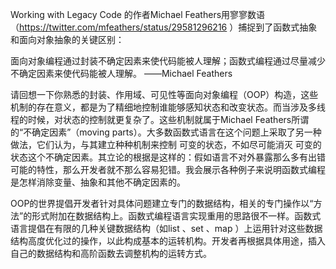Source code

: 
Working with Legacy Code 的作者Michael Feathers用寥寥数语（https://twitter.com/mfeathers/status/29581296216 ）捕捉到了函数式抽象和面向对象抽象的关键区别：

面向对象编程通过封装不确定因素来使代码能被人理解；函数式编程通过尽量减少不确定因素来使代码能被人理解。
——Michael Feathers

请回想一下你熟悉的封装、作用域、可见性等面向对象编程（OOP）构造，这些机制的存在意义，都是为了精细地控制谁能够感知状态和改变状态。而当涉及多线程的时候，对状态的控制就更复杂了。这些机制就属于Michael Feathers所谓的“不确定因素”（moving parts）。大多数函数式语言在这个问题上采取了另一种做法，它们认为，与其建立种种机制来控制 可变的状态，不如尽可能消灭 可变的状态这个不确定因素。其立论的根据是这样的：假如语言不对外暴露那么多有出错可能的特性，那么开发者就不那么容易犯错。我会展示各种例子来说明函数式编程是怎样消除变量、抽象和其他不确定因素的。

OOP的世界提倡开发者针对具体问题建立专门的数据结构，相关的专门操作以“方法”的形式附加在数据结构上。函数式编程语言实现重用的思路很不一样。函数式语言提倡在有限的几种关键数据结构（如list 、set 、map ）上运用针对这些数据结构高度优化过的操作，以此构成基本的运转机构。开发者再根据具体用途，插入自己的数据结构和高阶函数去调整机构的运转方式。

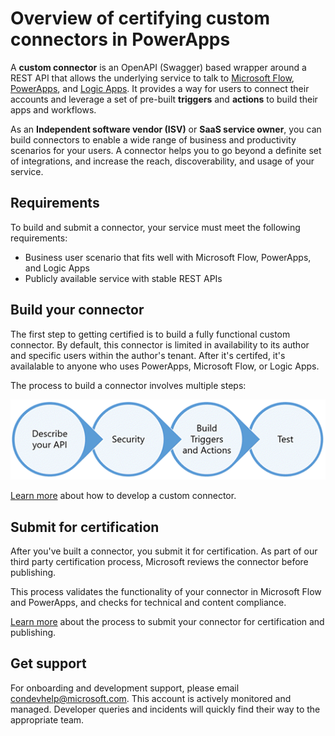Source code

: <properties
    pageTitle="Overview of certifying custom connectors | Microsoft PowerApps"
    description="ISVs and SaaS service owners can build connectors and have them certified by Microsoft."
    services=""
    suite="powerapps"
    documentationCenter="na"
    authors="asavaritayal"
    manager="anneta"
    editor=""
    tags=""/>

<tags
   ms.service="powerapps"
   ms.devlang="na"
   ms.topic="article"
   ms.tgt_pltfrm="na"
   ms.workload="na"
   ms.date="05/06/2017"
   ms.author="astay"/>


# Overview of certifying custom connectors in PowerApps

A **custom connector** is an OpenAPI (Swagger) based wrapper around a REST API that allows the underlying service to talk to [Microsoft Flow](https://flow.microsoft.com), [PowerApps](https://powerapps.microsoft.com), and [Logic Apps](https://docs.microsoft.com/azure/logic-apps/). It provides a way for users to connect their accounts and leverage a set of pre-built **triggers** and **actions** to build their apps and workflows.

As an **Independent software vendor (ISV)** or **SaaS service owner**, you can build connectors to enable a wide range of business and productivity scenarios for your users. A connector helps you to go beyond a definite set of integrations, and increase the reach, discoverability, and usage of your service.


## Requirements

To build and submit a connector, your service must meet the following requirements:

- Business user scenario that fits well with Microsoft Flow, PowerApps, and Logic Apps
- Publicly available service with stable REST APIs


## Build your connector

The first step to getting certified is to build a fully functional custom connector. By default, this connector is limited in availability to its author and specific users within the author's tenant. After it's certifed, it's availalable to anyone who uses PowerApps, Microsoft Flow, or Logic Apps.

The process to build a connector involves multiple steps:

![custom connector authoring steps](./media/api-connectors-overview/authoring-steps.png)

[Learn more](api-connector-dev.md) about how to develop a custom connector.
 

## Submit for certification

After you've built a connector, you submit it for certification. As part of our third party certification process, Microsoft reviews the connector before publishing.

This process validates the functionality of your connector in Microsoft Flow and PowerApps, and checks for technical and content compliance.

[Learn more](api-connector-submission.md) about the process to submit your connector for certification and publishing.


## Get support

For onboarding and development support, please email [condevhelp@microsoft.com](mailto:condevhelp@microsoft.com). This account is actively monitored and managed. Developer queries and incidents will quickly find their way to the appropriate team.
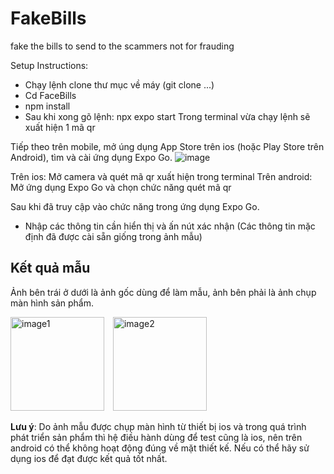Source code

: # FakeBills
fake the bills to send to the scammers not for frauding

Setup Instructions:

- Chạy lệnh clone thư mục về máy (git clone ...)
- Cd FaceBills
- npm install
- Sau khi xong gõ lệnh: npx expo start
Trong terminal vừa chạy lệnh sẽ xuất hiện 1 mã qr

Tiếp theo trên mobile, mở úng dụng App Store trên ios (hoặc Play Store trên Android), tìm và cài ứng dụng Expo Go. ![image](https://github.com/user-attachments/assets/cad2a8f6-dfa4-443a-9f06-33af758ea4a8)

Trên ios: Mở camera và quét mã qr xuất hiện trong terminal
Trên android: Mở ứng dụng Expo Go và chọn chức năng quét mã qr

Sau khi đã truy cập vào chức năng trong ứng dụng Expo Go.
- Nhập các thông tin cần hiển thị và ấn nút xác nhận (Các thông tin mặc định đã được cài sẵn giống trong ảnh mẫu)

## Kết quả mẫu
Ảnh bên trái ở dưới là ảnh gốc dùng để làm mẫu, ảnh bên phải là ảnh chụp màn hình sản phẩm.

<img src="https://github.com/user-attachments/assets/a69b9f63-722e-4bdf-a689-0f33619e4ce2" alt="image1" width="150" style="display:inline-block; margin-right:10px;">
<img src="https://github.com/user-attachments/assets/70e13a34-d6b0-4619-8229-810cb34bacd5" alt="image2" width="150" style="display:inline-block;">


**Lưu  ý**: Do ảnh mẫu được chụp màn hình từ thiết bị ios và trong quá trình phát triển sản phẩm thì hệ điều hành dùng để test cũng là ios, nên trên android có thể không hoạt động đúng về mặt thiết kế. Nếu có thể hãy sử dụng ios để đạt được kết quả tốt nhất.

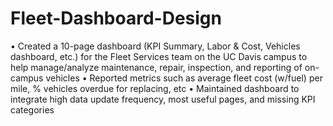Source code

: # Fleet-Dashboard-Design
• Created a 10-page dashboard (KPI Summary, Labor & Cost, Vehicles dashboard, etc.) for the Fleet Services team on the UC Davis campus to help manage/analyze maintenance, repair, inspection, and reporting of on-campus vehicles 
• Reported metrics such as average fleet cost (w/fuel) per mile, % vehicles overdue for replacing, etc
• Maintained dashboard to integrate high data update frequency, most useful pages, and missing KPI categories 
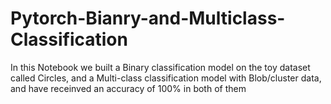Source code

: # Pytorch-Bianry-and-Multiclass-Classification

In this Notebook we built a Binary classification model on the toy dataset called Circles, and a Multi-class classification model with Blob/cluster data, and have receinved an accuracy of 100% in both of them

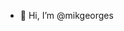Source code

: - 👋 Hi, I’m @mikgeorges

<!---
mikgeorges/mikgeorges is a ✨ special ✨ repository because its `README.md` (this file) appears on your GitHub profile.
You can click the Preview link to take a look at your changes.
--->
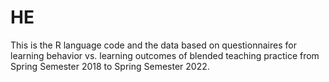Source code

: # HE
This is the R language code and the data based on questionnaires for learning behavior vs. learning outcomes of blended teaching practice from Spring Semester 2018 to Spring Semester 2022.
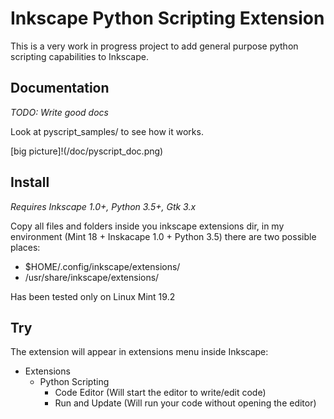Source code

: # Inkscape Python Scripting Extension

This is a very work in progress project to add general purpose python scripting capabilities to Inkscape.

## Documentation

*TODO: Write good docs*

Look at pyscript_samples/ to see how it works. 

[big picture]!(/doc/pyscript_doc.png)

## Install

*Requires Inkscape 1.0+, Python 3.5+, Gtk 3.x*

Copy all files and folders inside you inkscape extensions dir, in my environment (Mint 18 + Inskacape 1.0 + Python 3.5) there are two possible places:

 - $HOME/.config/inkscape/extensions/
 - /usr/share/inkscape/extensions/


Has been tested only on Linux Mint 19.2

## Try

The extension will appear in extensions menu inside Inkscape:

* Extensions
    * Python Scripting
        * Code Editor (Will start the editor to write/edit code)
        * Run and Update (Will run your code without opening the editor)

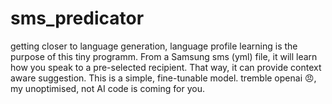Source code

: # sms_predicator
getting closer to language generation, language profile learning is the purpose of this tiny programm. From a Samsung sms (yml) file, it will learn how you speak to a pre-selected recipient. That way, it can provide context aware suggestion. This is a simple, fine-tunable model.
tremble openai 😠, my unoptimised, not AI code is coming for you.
★ ★ ★ ★ ★
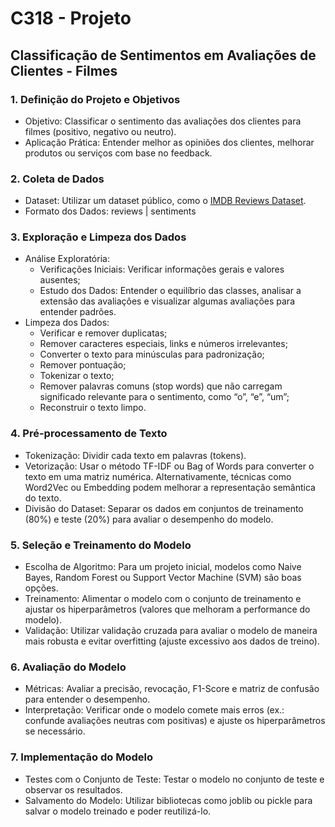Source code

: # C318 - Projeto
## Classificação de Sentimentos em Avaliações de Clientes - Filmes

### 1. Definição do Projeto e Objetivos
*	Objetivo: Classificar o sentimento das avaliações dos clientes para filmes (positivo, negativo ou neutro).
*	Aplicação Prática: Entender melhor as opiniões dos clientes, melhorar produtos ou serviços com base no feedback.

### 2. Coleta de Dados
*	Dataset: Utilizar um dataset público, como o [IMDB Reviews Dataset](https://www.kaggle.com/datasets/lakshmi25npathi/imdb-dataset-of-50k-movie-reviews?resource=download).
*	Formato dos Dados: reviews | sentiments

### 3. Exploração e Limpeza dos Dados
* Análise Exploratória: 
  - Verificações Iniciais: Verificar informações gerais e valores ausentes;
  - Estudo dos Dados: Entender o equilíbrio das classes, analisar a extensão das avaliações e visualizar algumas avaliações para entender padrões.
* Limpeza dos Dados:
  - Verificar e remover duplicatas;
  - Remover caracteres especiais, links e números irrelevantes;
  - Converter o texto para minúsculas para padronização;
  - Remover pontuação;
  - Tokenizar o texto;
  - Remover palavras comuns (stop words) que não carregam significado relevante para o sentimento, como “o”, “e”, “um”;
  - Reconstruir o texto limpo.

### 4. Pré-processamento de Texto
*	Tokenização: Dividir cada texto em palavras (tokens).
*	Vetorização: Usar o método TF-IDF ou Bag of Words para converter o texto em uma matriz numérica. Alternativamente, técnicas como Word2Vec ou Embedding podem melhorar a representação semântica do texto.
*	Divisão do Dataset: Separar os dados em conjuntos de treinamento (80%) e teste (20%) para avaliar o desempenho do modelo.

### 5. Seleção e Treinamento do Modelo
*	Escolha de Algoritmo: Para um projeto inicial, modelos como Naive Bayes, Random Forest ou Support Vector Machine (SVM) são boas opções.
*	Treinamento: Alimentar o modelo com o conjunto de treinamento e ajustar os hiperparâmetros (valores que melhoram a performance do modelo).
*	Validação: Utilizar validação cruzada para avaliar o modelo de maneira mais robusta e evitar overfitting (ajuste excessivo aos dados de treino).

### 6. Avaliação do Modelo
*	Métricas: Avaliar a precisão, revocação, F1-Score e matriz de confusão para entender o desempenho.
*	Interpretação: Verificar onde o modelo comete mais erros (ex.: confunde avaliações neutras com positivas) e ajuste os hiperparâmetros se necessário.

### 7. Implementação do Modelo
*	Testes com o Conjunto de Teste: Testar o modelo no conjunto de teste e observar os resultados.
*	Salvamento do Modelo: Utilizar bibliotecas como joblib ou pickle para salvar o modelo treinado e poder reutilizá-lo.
★ ★ ★ ★ ★
Return, from the data, each line that has the word "hiperparâmetros" in it.

** Task result **
*	Treinamento: Alimentar o modelo com o conjunto de treinamento e ajustar os hiperparâmetros (valores que melhoram a performance do modelo).
*	Interpretação: Verificar onde o modelo comete mais erros (ex.: confunde avaliações neutras com positivas) e ajuste os hiperparâmetros se necessário.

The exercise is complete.